* _ENTRIES PROVIDED_
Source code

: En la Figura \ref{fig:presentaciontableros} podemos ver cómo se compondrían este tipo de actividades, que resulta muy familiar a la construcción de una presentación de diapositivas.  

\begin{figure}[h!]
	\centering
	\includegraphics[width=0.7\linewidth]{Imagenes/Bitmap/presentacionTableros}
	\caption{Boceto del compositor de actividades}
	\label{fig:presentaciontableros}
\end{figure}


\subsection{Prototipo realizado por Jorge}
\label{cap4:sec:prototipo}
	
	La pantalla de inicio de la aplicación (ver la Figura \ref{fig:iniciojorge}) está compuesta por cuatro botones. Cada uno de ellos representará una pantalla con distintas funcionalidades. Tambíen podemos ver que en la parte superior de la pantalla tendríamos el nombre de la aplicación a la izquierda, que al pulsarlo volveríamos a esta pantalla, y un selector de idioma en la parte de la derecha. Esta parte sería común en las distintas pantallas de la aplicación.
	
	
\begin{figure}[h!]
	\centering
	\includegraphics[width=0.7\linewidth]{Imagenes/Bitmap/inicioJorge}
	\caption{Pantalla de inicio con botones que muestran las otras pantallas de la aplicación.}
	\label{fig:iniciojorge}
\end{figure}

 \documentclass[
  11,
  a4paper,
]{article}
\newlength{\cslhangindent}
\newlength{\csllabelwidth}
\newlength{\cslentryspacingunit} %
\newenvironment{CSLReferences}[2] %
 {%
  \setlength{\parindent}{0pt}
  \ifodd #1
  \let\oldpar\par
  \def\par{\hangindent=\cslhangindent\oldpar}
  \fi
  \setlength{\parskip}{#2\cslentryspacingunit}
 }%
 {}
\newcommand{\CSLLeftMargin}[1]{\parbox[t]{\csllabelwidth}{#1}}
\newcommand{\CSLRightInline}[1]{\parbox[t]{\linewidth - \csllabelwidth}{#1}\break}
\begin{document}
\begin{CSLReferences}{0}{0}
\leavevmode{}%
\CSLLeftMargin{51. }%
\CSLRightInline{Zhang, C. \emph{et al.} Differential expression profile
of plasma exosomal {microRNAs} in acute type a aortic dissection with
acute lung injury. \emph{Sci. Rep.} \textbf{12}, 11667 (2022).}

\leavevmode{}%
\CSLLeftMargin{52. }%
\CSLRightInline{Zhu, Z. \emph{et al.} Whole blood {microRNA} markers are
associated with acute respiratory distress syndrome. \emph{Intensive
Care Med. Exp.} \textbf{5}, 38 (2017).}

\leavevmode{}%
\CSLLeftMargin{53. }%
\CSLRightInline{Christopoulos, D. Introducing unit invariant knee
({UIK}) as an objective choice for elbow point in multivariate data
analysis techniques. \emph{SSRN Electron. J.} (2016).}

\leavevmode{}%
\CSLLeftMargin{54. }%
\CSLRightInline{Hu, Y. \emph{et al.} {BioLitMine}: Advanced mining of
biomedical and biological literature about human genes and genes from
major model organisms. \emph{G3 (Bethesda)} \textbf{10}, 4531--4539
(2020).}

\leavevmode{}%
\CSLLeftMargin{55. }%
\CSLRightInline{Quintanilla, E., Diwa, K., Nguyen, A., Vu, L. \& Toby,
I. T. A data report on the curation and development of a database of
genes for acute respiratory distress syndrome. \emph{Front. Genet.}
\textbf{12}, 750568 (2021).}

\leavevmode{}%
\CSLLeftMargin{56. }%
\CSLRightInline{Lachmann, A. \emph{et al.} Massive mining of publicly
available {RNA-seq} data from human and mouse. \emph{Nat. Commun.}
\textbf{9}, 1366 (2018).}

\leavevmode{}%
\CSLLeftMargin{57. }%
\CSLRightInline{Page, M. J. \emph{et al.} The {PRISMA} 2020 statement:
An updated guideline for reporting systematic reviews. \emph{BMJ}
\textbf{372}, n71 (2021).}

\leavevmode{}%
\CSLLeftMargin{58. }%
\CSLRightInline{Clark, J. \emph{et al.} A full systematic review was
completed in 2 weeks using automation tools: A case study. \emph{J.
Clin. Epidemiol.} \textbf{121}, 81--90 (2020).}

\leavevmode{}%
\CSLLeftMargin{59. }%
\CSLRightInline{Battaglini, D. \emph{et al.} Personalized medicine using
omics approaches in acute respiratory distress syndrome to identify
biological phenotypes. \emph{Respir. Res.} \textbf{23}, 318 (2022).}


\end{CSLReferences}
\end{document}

* _DESCRIPTION OF THE TASK_
Would you write out the full set of records above without alteration?

* _ANSWER SECTION_
Source code

: En la Figura \ref{fig:presentaciontableros} podemos ver cómo se compondrían este tipo de actividades, que resulta muy familiar a la construcción de una presentación de diapositivas.  

\begin{figure}[h!]
	\centering
	\includegraphics[width=0.7\linewidth]{Imagenes/Bitmap/presentacionTableros}
	\caption{Boceto del compositor de actividades}
	\label{fig:presentaciontableros}
\end{figure}


\subsection{Prototipo realizado por Jorge}
\label{cap4:sec:prototipo}
	
	La pantalla de inicio de la aplicación (ver la Figura \ref{fig:iniciojorge}) está compuesta por cuatro botones. Cada uno de ellos representará una pantalla con distintas funcionalidades. Tambíen podemos ver que en la parte superior de la pantalla tendríamos el nombre de la aplicación a la izquierda, que al pulsarlo volveríamos a esta pantalla, y un selector de idioma en la parte de la derecha. Esta parte sería común en las distintas pantallas de la aplicación.
	
	
\begin{figure}[h!]
	\centering
	\includegraphics[width=0.7\linewidth]{Imagenes/Bitmap/inicioJorge}
	\caption{Pantalla de inicio con botones que muestran las otras pantallas de la aplicación.}
	\label{fig:iniciojorge}
\end{figure}

 \documentclass[
  11,
  a4paper,
]{article}
\newlength{\cslhangindent}
\newlength{\csllabelwidth}
\newlength{\cslentryspacingunit} %
\newenvironment{CSLReferences}[2] %
 {%
  \setlength{\parindent}{0pt}
  \ifodd #1
  \let\oldpar\par
  \def\par{\hangindent=\cslhangindent\oldpar}
  \fi
  \setlength{\parskip}{#2\cslentryspacingunit}
 }%
 {}
\newcommand{\CSLLeftMargin}[1]{\parbox[t]{\csllabelwidth}{#1}}
\newcommand{\CSLRightInline}[1]{\parbox[t]{\linewidth - \csllabelwidth}{#1}\break}
\begin{document}
\begin{CSLReferences}{0}{0}
\leavevmode{}%
\CSLLeftMargin{51. }%
\CSLRightInline{Zhang, C. \emph{et al.} Differential expression profile
of plasma exosomal {microRNAs} in acute type a aortic dissection with
acute lung injury. \emph{Sci. Rep.} \textbf{12}, 11667 (2022).}

\leavevmode{}%
\CSLLeftMargin{52. }%
\CSLRightInline{Zhu, Z. \emph{et al.} Whole blood {microRNA} markers are
associated with acute respiratory distress syndrome. \emph{Intensive
Care Med. Exp.} \textbf{5}, 38 (2017).}

\leavevmode{}%
\CSLLeftMargin{53. }%
\CSLRightInline{Christopoulos, D. Introducing unit invariant knee
({UIK}) as an objective choice for elbow point in multivariate data
analysis techniques. \emph{SSRN Electron. J.} (2016).}

\leavevmode{}%
\CSLLeftMargin{54. }%
\CSLRightInline{Hu, Y. \emph{et al.} {BioLitMine}: Advanced mining of
biomedical and biological literature about human genes and genes from
major model organisms. \emph{G3 (Bethesda)} \textbf{10}, 4531--4539
(2020).}

\leavevmode{}%
\CSLLeftMargin{55. }%
\CSLRightInline{Quintanilla, E., Diwa, K., Nguyen, A., Vu, L. \& Toby,
I. T. A data report on the curation and development of a database of
genes for acute respiratory distress syndrome. \emph{Front. Genet.}
\textbf{12}, 750568 (2021).}

\leavevmode{}%
\CSLLeftMargin{56. }%
\CSLRightInline{Lachmann, A. \emph{et al.} Massive mining of publicly
available {RNA-seq} data from human and mouse. \emph{Nat. Commun.}
\textbf{9}, 1366 (2018).}

\leavevmode{}%
\CSLLeftMargin{57. }%
\CSLRightInline{Page, M. J. \emph{et al.} The {PRISMA} 2020 statement:
An updated guideline for reporting systematic reviews. \emph{BMJ}
\textbf{372}, n71 (2021).}

\leavevmode{}%
\CSLLeftMargin{58. }%
\CSLRightInline{Clark, J. \emph{et al.} A full systematic review was
completed in 2 weeks using automation tools: A case study. \emph{J.
Clin. Epidemiol.} \textbf{121}, 81--90 (2020).}

\leavevmode{}%
\CSLLeftMargin{59. }%
\CSLRightInline{Battaglini, D. \emph{et al.} Personalized medicine using
omics approaches in acute respiratory distress syndrome to identify
biological phenotypes. \emph{Respir. Res.} \textbf{23}, 318 (2022).}


\end{CSLReferences}
\end{document}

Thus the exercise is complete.